I have different code paths for "EXT_direct_state_access", "ARB_direct_state_access" and non-DSA approach, but the issue is exactly the same (on Intel HD Graphics cards with Windows 10, "ARB_direct_state_access" is actually not exposed, so I'm not using it there).

Basically, the non-DSA code that exhibits the issue on that configuration is:
// VAO is activated before this.

// (a) create UBO (note: this chunk of code is called at startup, it is not part of rendering loop)
glGenBuffers(1, &bufferHandle);
glGetIntegerv(bufferTargetToBinding(bufferTarget), reinterpret_cast<GLint*>(&previousBinding)); // simulate DSA way
glBindBuffer(bufferTarget, bufferHandle); // bufferTarget is GL_UNIFORM_BUFFER
glBufferStorage(bufferTarget, bufferSize, nullptr, GL_MAP_WRITE_BIT);
glBindBuffer(bufferTarget, previousBinding);

// (b) bind UBO
glBindBufferRange(bufferTarget, bufferChannel, bufferHandle, bufferOffset, bufferSize); // bufferOffset is 0

// (c) update UBO
glGetIntegerv(bufferTargetToBinding(bufferTarget), reinterpret_cast<GLint*>(&previousBinding)); // simulate DSA way
glBindBuffer(bufferTarget, bufferHandle);
mappedBits = glMapBufferRange(bufferTarget, mapOffset, mapSize, GL_MAP_WRITE_BIT | GL_MAP_INVALIDATE_BUFFER_BIT); // mapOffset == 0, mapSize == bufferSize
std::memcpy(mappedBits, data, mapSize);
glUnmapBuffer(bufferTarget);
glBindBuffer(bufferTarget, previousBinding);

// (d) draw call
glDrawArrays(topology, baseVertex, vertexCount);

// (e) Repeat (c) and (d) for other models.
If instead of "glMapBufferRange", I use "glBufferSubData" to update the contents, the issue is less pronounced, but still exists (some models seem to jump back and forth between old and new positions as specified in UBO).
Note that the issue occurs only on Windows 10 / Intel HD Graphics cards, not anywhere else.

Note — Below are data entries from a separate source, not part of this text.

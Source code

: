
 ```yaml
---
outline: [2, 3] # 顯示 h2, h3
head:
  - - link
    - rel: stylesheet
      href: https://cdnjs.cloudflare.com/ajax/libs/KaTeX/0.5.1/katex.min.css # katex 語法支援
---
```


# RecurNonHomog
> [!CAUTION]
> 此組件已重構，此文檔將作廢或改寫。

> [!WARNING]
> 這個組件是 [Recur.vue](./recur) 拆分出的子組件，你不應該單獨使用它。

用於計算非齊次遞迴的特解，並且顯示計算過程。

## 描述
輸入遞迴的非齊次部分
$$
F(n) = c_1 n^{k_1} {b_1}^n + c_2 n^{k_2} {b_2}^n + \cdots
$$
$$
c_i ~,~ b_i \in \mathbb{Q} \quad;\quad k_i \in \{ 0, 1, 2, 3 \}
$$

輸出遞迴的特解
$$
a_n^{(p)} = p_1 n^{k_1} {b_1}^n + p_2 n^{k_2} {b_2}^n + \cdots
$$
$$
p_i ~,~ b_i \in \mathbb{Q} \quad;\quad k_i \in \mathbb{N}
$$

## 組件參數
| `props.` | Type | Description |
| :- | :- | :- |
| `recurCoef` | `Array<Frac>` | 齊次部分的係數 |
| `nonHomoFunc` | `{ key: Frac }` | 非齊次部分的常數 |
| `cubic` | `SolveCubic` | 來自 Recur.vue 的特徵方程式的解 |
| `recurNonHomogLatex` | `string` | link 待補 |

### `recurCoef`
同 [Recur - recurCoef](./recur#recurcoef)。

I have found two workarounds: one is to call "glFinish" right after "glDrawArrays", which seems to fix the problem; another workaround is to call "glBindBufferBase" to unbind UBO before updating its contents, then bind it again:
glBindBufferBase(bufferTarget, bufferChannel, 0); // unbind UBO
// Update UBO contents here as in code above, step (c)
glBindBufferRange(bufferTarget, bufferChannel, bufferHandle, bufferOffset, bufferSize); // bind buffer back
However, both of these workarounds seem to impact he performance. I couldn't find anything in the GL spec mentioning that buffer objects need to be unbound first or "glFinish" be called, before updating their contents.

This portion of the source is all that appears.